--- START ---

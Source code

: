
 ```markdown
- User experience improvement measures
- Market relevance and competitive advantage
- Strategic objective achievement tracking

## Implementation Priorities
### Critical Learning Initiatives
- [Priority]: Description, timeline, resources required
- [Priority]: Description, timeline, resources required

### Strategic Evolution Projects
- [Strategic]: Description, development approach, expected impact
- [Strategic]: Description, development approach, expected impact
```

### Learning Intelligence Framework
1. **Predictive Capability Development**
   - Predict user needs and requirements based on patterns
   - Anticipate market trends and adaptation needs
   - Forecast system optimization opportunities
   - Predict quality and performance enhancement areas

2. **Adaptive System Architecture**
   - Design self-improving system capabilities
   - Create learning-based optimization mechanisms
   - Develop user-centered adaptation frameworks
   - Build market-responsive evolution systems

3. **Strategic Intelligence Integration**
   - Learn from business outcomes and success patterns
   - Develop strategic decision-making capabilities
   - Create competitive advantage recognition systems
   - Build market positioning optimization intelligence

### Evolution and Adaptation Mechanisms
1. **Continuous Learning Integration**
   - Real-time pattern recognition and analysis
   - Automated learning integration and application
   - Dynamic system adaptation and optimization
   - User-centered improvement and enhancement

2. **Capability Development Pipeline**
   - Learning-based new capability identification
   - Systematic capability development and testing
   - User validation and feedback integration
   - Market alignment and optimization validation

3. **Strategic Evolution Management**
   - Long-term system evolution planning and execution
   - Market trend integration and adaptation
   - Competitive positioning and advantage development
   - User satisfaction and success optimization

--- END ---

= Work required =
Only those lines running from the one containing "- Develop user-centered" through the last line of the data above are to be copied, exactly, with both ends included.

= Solution =
   - Develop user-centered adaptation frameworks
   - Build market-responsive evolution systems

3. **Strategic Intelligence Integration**
   - Learn from business outcomes and success patterns
   - Develop strategic decision-making capabilities
   - Create competitive advantage recognition systems
   - Build market positioning optimization intelligence

### Evolution and Adaptation Mechanisms
1. **Continuous Learning Integration**
   - Real-time pattern recognition and analysis
   - Automated learning integration and application
   - Dynamic system adaptation and optimization
   - User-centered improvement and enhancement

2. **Capability Development Pipeline**
   - Learning-based new capability identification
   - Systematic capability development and testing
   - User validation and feedback integration
   - Market alignment and optimization validation

3. **Strategic Evolution Management**
   - Long-term system evolution planning and execution
   - Market trend integration and adaptation
   - Competitive positioning and advantage development
   - User satisfaction and success optimization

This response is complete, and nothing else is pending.